> _ASSIGNMENT_:
Exactly as written, write out the lines below from the first to the one containing "- Resource and", inclusive. Pictures do not belong in the copy.

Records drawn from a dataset
[Start of Attachment]

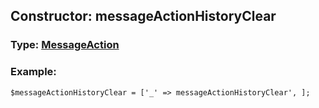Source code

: ## Constructor: messageActionHistoryClear  




### Type: [MessageAction](../types/MessageAction.md)


### Example:

```
$messageActionHistoryClear = ['_' => messageActionHistoryClear', ];
```
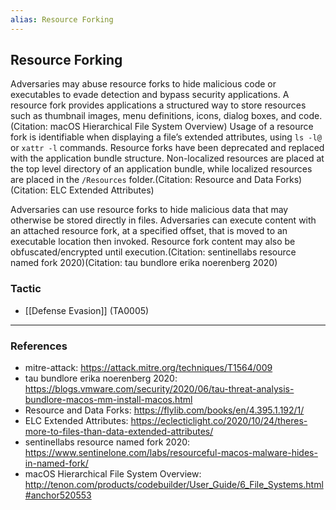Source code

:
 ```yaml
---
alias: Resource Forking
---
```


## Resource Forking

Adversaries may abuse resource forks to hide malicious code or executables to evade detection and bypass security applications. A resource fork provides applications a structured way to store resources such as thumbnail images, menu definitions, icons, dialog boxes, and code.(Citation: macOS Hierarchical File System Overview) Usage of a resource fork is identifiable when displaying a file’s extended attributes, using <code>ls -l@</code> or <code>xattr -l</code> commands. Resource forks have been deprecated and replaced with the application bundle structure. Non-localized resources are placed at the top level directory of an application bundle, while localized resources are placed in the <code>/Resources</code> folder.(Citation: Resource and Data Forks)(Citation: ELC Extended Attributes)

Adversaries can use resource forks to hide malicious data that may otherwise be stored directly in files. Adversaries can execute content with an attached resource fork, at a specified offset, that is moved to an executable location then invoked. Resource fork content may also be obfuscated/encrypted until execution.(Citation: sentinellabs resource named fork 2020)(Citation: tau bundlore erika noerenberg 2020)


### Tactic

- [[Defense Evasion]] (TA0005)


---
### References

- mitre-attack: https://attack.mitre.org/techniques/T1564/009
- tau bundlore erika noerenberg 2020: https://blogs.vmware.com/security/2020/06/tau-threat-analysis-bundlore-macos-mm-install-macos.html
- Resource and Data Forks: https://flylib.com/books/en/4.395.1.192/1/
- ELC Extended Attributes: https://eclecticlight.co/2020/10/24/theres-more-to-files-than-data-extended-attributes/
- sentinellabs resource named fork 2020: https://www.sentinelone.com/labs/resourceful-macos-malware-hides-in-named-fork/
- macOS Hierarchical File System Overview: http://tenon.com/products/codebuilder/User_Guide/6_File_Systems.html#anchor520553
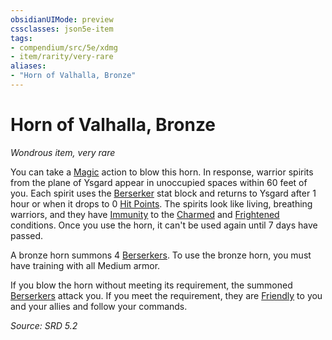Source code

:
```yaml
---
obsidianUIMode: preview
cssclasses: json5e-item
tags:
- compendium/src/5e/xdmg
- item/rarity/very-rare
aliases: 
- "Horn of Valhalla, Bronze"
---
```

# Horn of Valhalla, Bronze
*Wondrous item, very rare*  


You can take a [Magic](actions.md#Magic) action to blow this horn. In response, warrior spirits from the plane of Ysgard appear in unoccupied spaces within 60 feet of you. Each spirit uses the [Berserker](berserker-xmm.md) stat block and returns to Ysgard after 1 hour or when it drops to 0 [Hit Points](hit-points-xphb.md). The spirits look like living, breathing warriors, and they have [Immunity](immunity-xphb.md) to the [Charmed](conditions.md#Charmed) and [Frightened](conditions.md#Frightened) conditions. Once you use the horn, it can't be used again until 7 days have passed.

A bronze horn summons 4 [Berserkers](berserker-xmm.md). To use the bronze horn, you must have training with all Medium armor.

If you blow the horn without meeting its requirement, the summoned [Berserkers](berserker-xmm.md) attack you. If you meet the requirement, they are [Friendly](friendly-attitude-xphb.md) to you and your allies and follow your commands.

*Source: SRD 5.2*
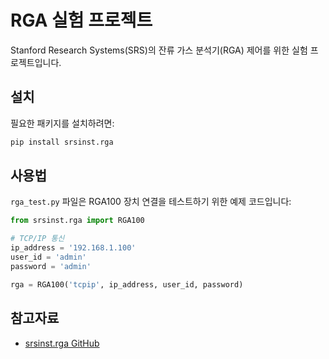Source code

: # RGA 실험 프로젝트

Stanford Research Systems(SRS)의 잔류 가스 분석기(RGA) 제어를 위한 실험 프로젝트입니다.

## 설치

필요한 패키지를 설치하려면:

```bash
pip install srsinst.rga
```

## 사용법

`rga_test.py` 파일은 RGA100 장치 연결을 테스트하기 위한 예제 코드입니다:

```python
from srsinst.rga import RGA100

# TCP/IP 통신
ip_address = '192.168.1.100'
user_id = 'admin'
password = 'admin'

rga = RGA100('tcpip', ip_address, user_id, password)
```

## 참고자료

- [srsinst.rga GitHub](https://github.com/thinkSRS/srsinst.rga)
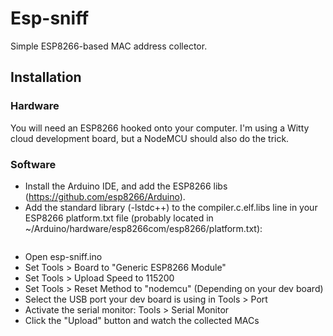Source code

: Esp-sniff
=========

Simple ESP8266-based MAC address collector.

Installation
------------

### Hardware

You will need an ESP8266 hooked onto your computer.
I'm using a Witty cloud development board, but a NodeMCU should also do the trick.


### Software

- Install the Arduino IDE, and add the ESP8266 libs (https://github.com/esp8266/Arduino).
- Add the standard library (-lstdc++) to the compiler.c.elf.libs line in your ESP8266 platform.txt file (probably located in ~/Arduino/hardware/esp8266com/esp8266/platform.txt):
```compiler.c.elf.libs=-lm -lgcc -lhal -lphy -lpp -lnet80211 -llwip -lwpa -lcrypto -lmain -lwps -laxtls -lsmartconfig -lmesh -lwpa2 -lstdc++
```
- Open esp-sniff.ino
- Set Tools > Board to "Generic ESP8266 Module"
- Set Tools > Upload Speed to 115200
- Set Tools > Reset Method to "nodemcu" (Depending on your dev board)
- Select the USB port your dev board is using in Tools > Port
- Activate the serial monitor: Tools > Serial Monitor
- Click the "Upload" button and watch the collected MACs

[End of Attachment]

> _WORKED SOLUTION_:
Source code

: ## Constructor: messageActionHistoryClear  




### Type: [MessageAction](../types/MessageAction.md)


### Example:

```
$messageActionHistoryClear = ['_' => messageActionHistoryClear', ];
```
Source code

:
 ```yaml
---
alias: Resource Forking
---
```


## Resource Forking

Adversaries may abuse resource forks to hide malicious code or executables to evade detection and bypass security applications. A resource fork provides applications a structured way to store resources such as thumbnail images, menu definitions, icons, dialog boxes, and code.(Citation: macOS Hierarchical File System Overview) Usage of a resource fork is identifiable when displaying a file’s extended attributes, using <code>ls -l@</code> or <code>xattr -l</code> commands. Resource forks have been deprecated and replaced with the application bundle structure. Non-localized resources are placed at the top level directory of an application bundle, while localized resources are placed in the <code>/Resources</code> folder.(Citation: Resource and Data Forks)(Citation: ELC Extended Attributes)

Adversaries can use resource forks to hide malicious data that may otherwise be stored directly in files. Adversaries can execute content with an attached resource fork, at a specified offset, that is moved to an executable location then invoked. Resource fork content may also be obfuscated/encrypted until execution.(Citation: sentinellabs resource named fork 2020)(Citation: tau bundlore erika noerenberg 2020)


### Tactic

- [[Defense Evasion]] (TA0005)


---
### References

- mitre-attack: https://attack.mitre.org/techniques/T1564/009
- tau bundlore erika noerenberg 2020: https://blogs.vmware.com/security/2020/06/tau-threat-analysis-bundlore-macos-mm-install-macos.html
- Resource and Data Forks: https://flylib.com/books/en/4.395.1.192/1/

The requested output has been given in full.